Piper, in an attempt to avoid hypocrisy, continues by stating “Yes, we are commanded to love our enemies IN MANY WAYS But God also loves these enemies in the same ways”.

His qualification “IN MANY WAYS” is telling. It seems to me that here, like a masterful magician, the slide of hand slips in the H of spades (the hate card). As I understand him, it means “electing love” is not one of the ways of which we are called to love them. But this seems to defeat his whole argument of ignorance in regards to the elect.

Now Piper at that point might alter his argument, something along the lines of: we are called to love in an electing sense but only because of ignorance. - of course he would not agree since election is God’s alone.

But of course then he would be conceding the hypocrisy charge, God fails to love the very enemies he commands us to love.

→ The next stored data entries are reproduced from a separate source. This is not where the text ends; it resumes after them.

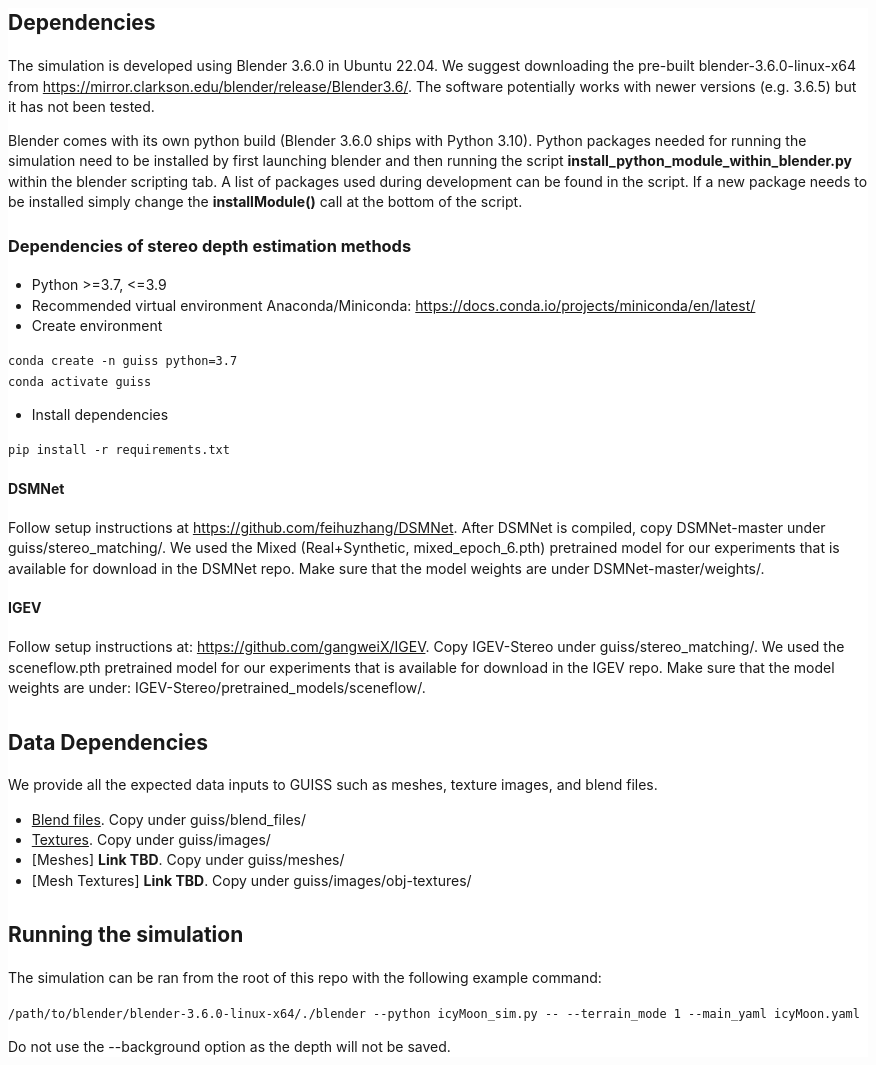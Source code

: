 
## Dependencies
The simulation is developed using Blender 3.6.0 in Ubuntu 22.04. We suggest downloading the pre-built blender-3.6.0-linux-x64 from https://mirror.clarkson.edu/blender/release/Blender3.6/. The software potentially works with newer versions (e.g. 3.6.5) but it has not been tested.

Blender comes with its own python build (Blender 3.6.0 ships with Python 3.10). Python packages needed for running the simulation need to be installed by first launching blender and then running the script **install_python_module_within_blender.py** within the blender scripting tab. A list of packages used during development can be found in the script. If a new package needs to be installed simply change the **installModule()** call at the bottom of the script.

### Dependencies of stereo depth estimation methods
- Python >=3.7, <=3.9
- Recommended virtual environment Anaconda/Miniconda: https://docs.conda.io/projects/miniconda/en/latest/
- Create environment
```
conda create -n guiss python=3.7
conda activate guiss
```
- Install dependencies
```
pip install -r requirements.txt
```

#### DSMNet
Follow setup instructions at https://github.com/feihuzhang/DSMNet. After DSMNet is compiled, copy DSMNet-master under guiss/stereo_matching/. We used the Mixed (Real+Synthetic, mixed_epoch_6.pth) pretrained model for our experiments that is available for download in the DSMNet repo. Make sure that the model weights are under DSMNet-master/weights/.

#### IGEV
Follow setup instructions at: https://github.com/gangweiX/IGEV. Copy IGEV-Stereo under guiss/stereo_matching/. We used the sceneflow.pth pretrained model for our experiments that is available for download in the IGEV repo. Make sure that the model weights are under: IGEV-Stereo/pretrained_models/sceneflow/.


## Data Dependencies
We provide all the expected data inputs to GUISS such as meshes, texture images, and blend files.
- [Blend files](https://drive.google.com/drive/folders/1ZmLs2XA3iU-eRrnCf1-6LAIidxp_ESf9?usp=drive_link). Copy under guiss/blend_files/
- [Textures](https://drive.google.com/drive/folders/1oyxocPF8frfAuWvYIwRhEcHzEMWxt-G5?usp=drive_link). Copy under guiss/images/
- [Meshes] **Link TBD**. Copy under guiss/meshes/
- [Mesh Textures] **Link TBD**. Copy under guiss/images/obj-textures/


## Running the simulation
The simulation can be ran from the root of this repo with the following example command:
```
/path/to/blender/blender-3.6.0-linux-x64/./blender --python icyMoon_sim.py -- --terrain_mode 1 --main_yaml icyMoon.yaml
```
Do not use the --background option as the depth will not be saved.
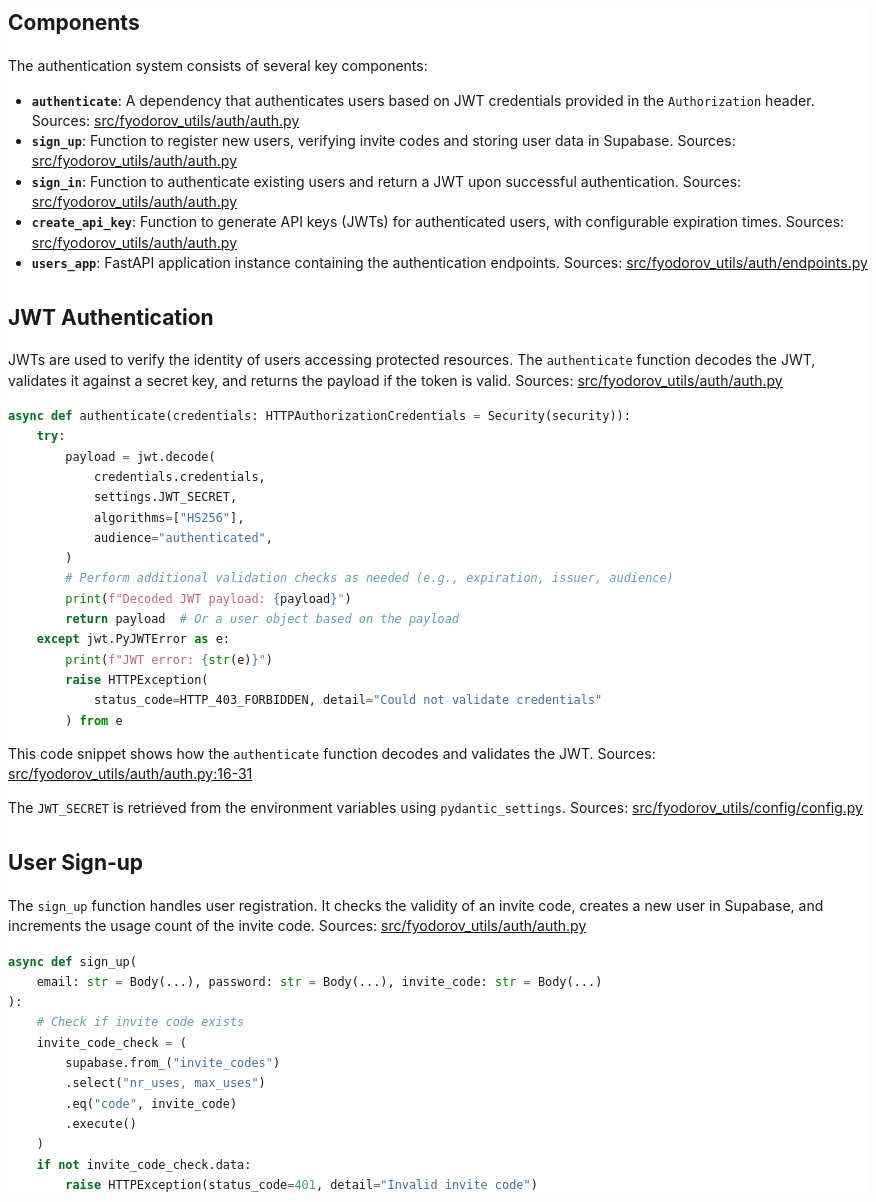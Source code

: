 ## Components

The authentication system consists of several key components:

*   **`authenticate`**: A dependency that authenticates users based on JWT credentials provided in the `Authorization` header. Sources: [src/fyodorov_utils/auth/auth.py]()
*   **`sign_up`**: Function to register new users, verifying invite codes and storing user data in Supabase. Sources: [src/fyodorov_utils/auth/auth.py]()
*   **`sign_in`**: Function to authenticate existing users and return a JWT upon successful authentication. Sources: [src/fyodorov_utils/auth/auth.py]()
*   **`create_api_key`**: Function to generate API keys (JWTs) for authenticated users, with configurable expiration times. Sources: [src/fyodorov_utils/auth/auth.py]()
*   **`users_app`**: FastAPI application instance containing the authentication endpoints. Sources: [src/fyodorov_utils/auth/endpoints.py]()

## JWT Authentication

JWTs are used to verify the identity of users accessing protected resources. The `authenticate` function decodes the JWT, validates it against a secret key, and returns the payload if the token is valid. Sources: [src/fyodorov_utils/auth/auth.py]()

```python
async def authenticate(credentials: HTTPAuthorizationCredentials = Security(security)):
    try:
        payload = jwt.decode(
            credentials.credentials,
            settings.JWT_SECRET,
            algorithms=["HS256"],
            audience="authenticated",
        )
        # Perform additional validation checks as needed (e.g., expiration, issuer, audience)
        print(f"Decoded JWT payload: {payload}")
        return payload  # Or a user object based on the payload
    except jwt.PyJWTError as e:
        print(f"JWT error: {str(e)}")
        raise HTTPException(
            status_code=HTTP_403_FORBIDDEN, detail="Could not validate credentials"
        ) from e
```

This code snippet shows how the `authenticate` function decodes and validates the JWT. Sources: [src/fyodorov_utils/auth/auth.py:16-31]()

The `JWT_SECRET` is retrieved from the environment variables using `pydantic_settings`. Sources: [src/fyodorov_utils/config/config.py]()

## User Sign-up

The `sign_up` function handles user registration. It checks the validity of an invite code, creates a new user in Supabase, and increments the usage count of the invite code. Sources: [src/fyodorov_utils/auth/auth.py]()

```python
async def sign_up(
    email: str = Body(...), password: str = Body(...), invite_code: str = Body(...)
):
    # Check if invite code exists
    invite_code_check = (
        supabase.from_("invite_codes")
        .select("nr_uses, max_uses")
        .eq("code", invite_code)
        .execute()
    )
    if not invite_code_check.data:
        raise HTTPException(status_code=401, detail="Invalid invite code")
```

This would make God a hypocrite, which is the very reason why Piper creates the scapegoat of us not being commanded to love in an electing sense – or more casually put ‘in many ways’.

So to put it in an organized manner: Isn’t this a contradiction?

  1. We are called to love our enemies in an electing/saving sense because we are ignorant of who is elect and who is not.
  2. We are not called to love our enemies in an electing/saving sense since that belongs to God alone.

It’s as if Piper is saying we are commanded to dispense an electing love (saving love) because we don’t know who God wants to save AND We are not commanded to dispense an electing love because God himself does not love them in such a way.

I’m hoping you might help me sort some of these thought out as to triangulate exactly where his arguments lead and where he has difficulties.


#2

Good question. I would also be interested in understanding how your two points are not illogical, because issues like this are what helped me come out the other side (so to speak) of Calvinism and into UR. :slight_smile:


#3

Tom,

I think that the Calvinists would at this point be required to make a distinction between
a) Saving love
b) Electing love

But this distinction would be an interesting one.

It seems Piper’s argument is endorsing.
We are called to have a saving love which God does not have for the reprobate.
We are not called to have an electing love for the reprobate anymore than God does.

But the former is something I believe Calvinists would not conceed. Usually the language is that God does not have a salvific love for the reprobate. So then, that distinction would have to be defined.